By this action the Complainant sought a temporary restraining order and a permanent injunction. The judge with whom the complaint was filed declined to grant the temporary restraining order and, pursuant to Complainant’s request, a three-judge District Court was constituted under 28 U.S.C. § 2281, which provides for such a tribunal whenever the enforcement of a state statute is sought to be enjoined “upon the ground of the unconstitutionality of such statute”. Together with other defensive pleadings, the Defendants filed a motion to dismiss the complaint upon the ground that it failed to state a claim appropriate for consideration by a three-judge District Court. The case came on to be heard before the three-judge tribunal on August 16, 1968 and the full court took the motion to dismiss under advisement and considered this contention of the Defendants along with other grounds of defense as the hearing progressed, reserving its ruling until conclusion of the presentation of evidence and argument. On August 27, 1968 the three-judge court entered an order concluding that the cause was not one appropriate for consideration by a three-judge court. The Court dissolved itself as a three-judge court and remitted the case to . the single judge to whom the application was made for his disposition. The basis for this conclusion is set out in the language of the order entered by the three judges, a portion of which is as follows:

“The threshold question before us is whether this three-judge Court has jurisdiction to determine the merits of this action. We conclude that this three-judge Court does not have jurisdiction.
“The main thrust of Count Two is based almost exclusively on the ground of the unconstitutionality of the Georgia Agricultural Commodities Sales Promotion Act of 1968, relative to the identification of tobacco being in conflict with a federal statute regulating typing of tobacco. The sole gravamen of the complaint is that the State of Georgia has illegally entered a pre-empted field, and claims that the Commerce Clause of the Federal Constitution and the due process clause of the Fourteenth Amendment are violated are not sufficiently substantial to require the convening under 28 U.S.C. § 2281, of a three-judge court in a suit to enjoin the enforcement of the statute- on the ground of its unconstitutionality. See Swift & Company v. Wickham, 382 U.S. 111, 86 S.Ct. 258, 15 L.Ed.2d 194.
“It appearing to this district Court as thus constituted that the cause under consideration is not one cognizable by a three-judge Court, this Court hereby dissolves itself as a three-judge district Court and remits the case to the single judge to whom the application was made for his disposition.”

After consideration, this opinion is now filed by the single judge in compliance with the requirements of Rule 52 of the Federal Rules of Civil Procedure.

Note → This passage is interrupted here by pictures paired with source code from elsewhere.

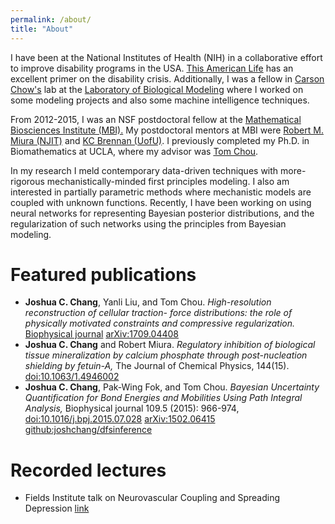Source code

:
 ```yaml
---
permalink: /about/
title: "About"
---
```




I have been at the National Institutes of Health (NIH) in a collaborative effort to improve disability programs in the USA.
[This American Life](http://www.thisamericanlife.org/radio-archives/episode/490/trends-with-benefits) has
an excellent primer on the disability crisis. Additionally, I was a fellow in [Carson Chow's][carsonchow] lab at the [Laboratory of Biological Modeling](https://lbm.niddk.nih.gov) where I worked on some modeling projects and also some machine intelligence techniques.


From 2012-2015, I was an NSF postdoctoral fellow at the [Mathematical Biosciences Institute (MBI).](http://mbi.osu.edu)
My postdoctoral
mentors at MBI were [Robert M. Miura (NJIT)][robertmiura] and [KC Brennan (UofU)][kcbrennan]. I previously completed my Ph.D. in Biomathematics
at UCLA, where my advisor was [Tom Chou][tomchou].

In my research I meld contemporary data-driven techniques with more-rigorous mechanistically-minded first principles modeling. I also am interested in partially parametric methods where mechanistic models are coupled with unknown functions. Recently, I have been working on using neural networks for representing Bayesian posterior distributions, and the regularization of such networks using the principles from Bayesian modeling.


Featured publications
=====================

* **Joshua C. Chang**, Yanli Liu, and Tom Chou. *High-resolution reconstruction of cellular traction- force distributions: the role of physically motivated constraints and compressive regularization.* [Biophysical journal](https://www.cell.com/biophysj/fulltext/S0006-3495(17)31033-0) [arXiv:1709.04408](http://arxiv.org/abs/1709.04408)
* **Joshua C. Chang** and Robert Miura. *Regulatory inhibition of biological tissue mineralization by calcium phosphate through post-nucleation shielding by fetuin-A,* The Journal of Chemical Physics, 144(15). [doi:10.1063/1.4946002](http://dx.doi.org/10.1063/1.4946002) 
* **Joshua C. Chang**, Pak-Wing Fok, and Tom Chou. *Bayesian Uncertainty Quantification for Bond Energies and Mobilities Using Path Integral Analysis,* Biophysical journal 109.5 (2015): 966-974, [doi:10.1016/j.bpj.2015.07.028](http://dx.doi.org/10.1016/j.bpj.2015.07.028) [arXiv:1502.06415](http://arxiv.org/abs/1502.06415) [github:joshchang/dfsinference](https://github.com/joshchang/dfsinference)


Recorded lectures
=================

* Fields Institute talk on Neurovascular Coupling and Spreading Depression [link](http://www.fields.utoronto.ca/video-archive/2014/07/295-3500)

[tomchou]: http://faculty.biomath.ucla.edu/tchou/
[kcbrennan]: http://neuroscience.med.utah.edu/Faculty/Brennan.html
[huaxiong]: http://www.math.yorku.ca/~hhuang/
[wylie]: http://www6.cityu.edu.hk/ma/people/profile/wyliej.htm
[carsonchow]: https://sciencehouse.wordpress.com/
[robertmiura]: https://web.njit.edu/~miura/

The complainant is the owner or operator of a tobacco auction warehouse located in Swainsboro, Georgia. His complaint is set out in two counts. In Count I he alleges that the Defendants are in contempt by identifying the geographic origin of flue-cured loose-leaf tobacco on Georgia auction markets contrary to the prohibition of a perpetual injunction entered by a three-judge tribunal in the case of Hussey et al. v. Campbell et al., 189 F.Supp. 54 (1960), aff’d Campbell et al. v. Hussey et al., 368 U.S. 297, 82 S.Ct. 327, 7 L.Ed.2d 299 (1961). This contention is based on the proposition that the Defendants, by the compulsory attachment of Georgia labels on Georgia-grown tobacco which show the geographic origin of such tobacco, have violated the injunction referred to by enforcement of a Georgia statute known as the “Georgia Agricultural Commodities Sales Promotion Act” set out in Georgia Laws 1968, Volume I, pp. 1118-1125, and specifically §§ 12, 13, 14 [963]*963and 15 of said Act, which relate to tobacco.1 This count seeks an adjudication that the Defendants are in contempt and also seeks a permanent injunction against the Defendants and their successors in office enjoining enforcement of the labelling provisions of the section referred to as related to tobacco.

Count II of the complaint alleges that the Georgia statute above referred to and the compulsory labelling of Georgia-grown tobacco is unconstitutional on the ground that such state action of labelling to show geographic origin has intruded into a field of “typing” which has been pre-empted by Congress, it being therefore violative of Article I, Section 8, Paragraph 3 of the Constitution of the United States. This count also alleges that the State of Georgia has denied Complainant equal protection of the law in violation of the Fourteenth Amendment to the Constitution. However, a review of the pleadings and the evidence presented in this ease clearly indicates that the question of equal protection is secondary to the main attack which is based upon the Supremacy Clause of the Constitution.

The Defendant, Phil Campbell, is the Commissioner of Agriculture of the State of Georgia, and the remaining Defendants are members of the Georgia Agricultural Commodity Commission for tobacco.

In their defensive pleadings the Defendants have contended that their actions have not violated the injunction issued by the Court in the Hussey case, supra, and they deny that the 1968 Georgia statute above referred to is in contravention of the Constitution.of the United States for any of the reasons assigned. As heretofore noted, the Defendants also contended that this was not a proper matter for consideration by a three-judge court.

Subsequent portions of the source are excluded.